Après la tentative de coup d'État du 15 juillet, l'absence de réponse significative des États-Unis à la demande d'extradition de Gülen a eu pour effet d'approfondir la méfiance entre les deux alliés de l'OTAN. Bien que le président Trump se soit prononcé en faveur des arguments de la Türkiye, sa difficulté à influencer sa propre bureaucratie a empêché le ministère de la Justice de prendre la question de l'extradition suffisamment au sérieux. La lutte de la Türkiye contre FETÖ dans son pays et ses opérations militaires réussies en Syrie ont encore affaibli l'influence des gulénistes dans les relations avec les États-Unis. Les membres du Congrès, qui ne faisaient pas confiance à Trump, ont lancé une campagne médiatique intensive, croyant que le président Erdoğan essayait de persuader Trump de sortir de Syrie. Les efforts des membres du FETÖ dans la campagne contre la Türkiye pendant l'administration Trump, qui n'a pas pu quitter la Syrie en raison de l'opposition du CENTCOM, n'ont pas été négligés. Cependant, comme l'organisation a perdu son pouvoir en Türkiye, son influence aux États-Unis a également diminué et les divergences d'opinion au sein de l'organisation se sont reflétées de temps à autre. Néanmoins, il est important de noter que si l'organisation conserve son influence sur les hommes politiques américains, elle n'a plus la capacité d'en faire une arme critique contre la Türkiye.
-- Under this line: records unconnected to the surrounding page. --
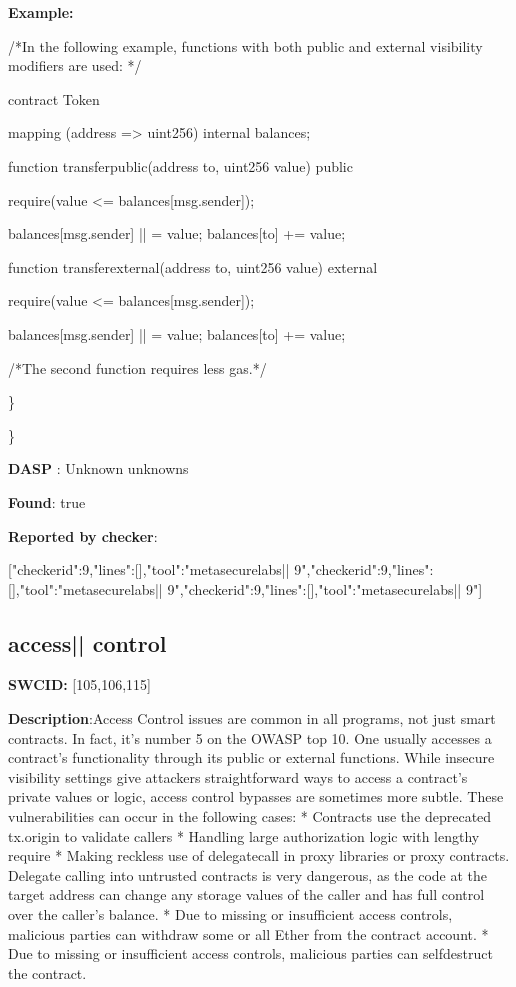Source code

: \documentclass{article}
\begin{document}
\textbf{Example:} 
\begin{ffcode} 

 /*In the following example, functions with both public and external visibility modifiers are used: */ 

contract Token {

    mapping (address => uint256) internal \textunderscore balances;

    function transfer\textunderscore public(address to, uint256 value) public {
        require(value <= \textunderscore balances[msg.sender]);

        \textunderscore balances[msg.sender] |\textendash| = value;
        \textunderscore balances[to] += value;
    }

    function transfer\textunderscore external(address to, uint256 value) external {
        require(value <= \textunderscore balances[msg.sender]);

        \textunderscore balances[msg.sender] |\textendash| = value;
        \textunderscore balances[to] += value;
    }
}

 /*The second function requires less gas.*/ 

\end{ffcode} 
\} 

\} 

\textbf{DASP} : Unknown unknowns

\textbf{Found}: true

\textbf{Reported by checker}: 
\begin{ffcode} 

[{"checker\textunderscore id":9,"lines":[],"tool":"metasecurelabs|\textendash| 9"},{"checker\textunderscore id":9,"lines":[],"tool":"metasecurelabs|\textendash| 9"},{"checker\textunderscore id":9,"lines":[],"tool":"metasecurelabs|\textendash| 9"}]
\end{ffcode} 
\subsection{access{|\textunderscore| }control} 
\textbf{SWC{\textunderscore }ID:} [105,106,115]

\textbf{Description}:Access Control issues are common in all programs, not just smart contracts. In fact, it's number 5 on the OWASP top 10. One usually accesses a contract's functionality through its public or external functions. While insecure visibility settings give attackers straightforward ways to access a contract's private values or logic, access control bypasses are sometimes more subtle. These vulnerabilities can occur in the following cases:
* Contracts use the deprecated tx.origin to validate callers
* Handling large authorization logic with lengthy require
* Making reckless use of delegatecall in proxy libraries or proxy contracts. Delegate calling into untrusted contracts is very dangerous, as the code at the target address can change any storage values of the caller and has full control over the caller's balance.
* Due to missing or insufficient access controls, malicious parties can withdraw some or all Ether from the contract account.
* Due to missing or insufficient access controls, malicious parties can self{\textendash}destruct the contract.
\end{document}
Il ne serait pas correct de penser que la question de FETÖ, qui a eu un effet aggravant sur la méfiance mutuelle dans les relations turco-américaines pendant une longue période, s'est terminée avec la mort du leader de l'organisation. En fonction de la stratégie poursuivie par le nouveau chef de l'organisation et ses membres, il est très probable que les FETÖ resteront un groupe dissident de la diaspora aux États-Unis, même si c'est de manière relativement marginale. Il ne serait pas surprenant que FETÖ, qui est loin de vouloir devenir un mouvement basé en Türkiye, poursuive sa tradition d'utilisation du pouvoir de l'organisation pour ses intérêts internationaux. Il n'est pas possible pour cette organisation, qui a réussi à gagner la haine de tous les groupes de la politique turque, d'oublier la perte de ressources humaines et les crises de sécurité nationale qu'elle a infligées au pays. Il est peu probable que l'organisation, qui a perdu sa familiarité avec la Türkiye, ait un impact stratégique sur les relations turco-américaines dans la période à venir, mais il n'est pas négligeable qu'elle dispose de la main-d'œuvre nécessaire pour répandre des perceptions négatives à l'égard de la Türkiye.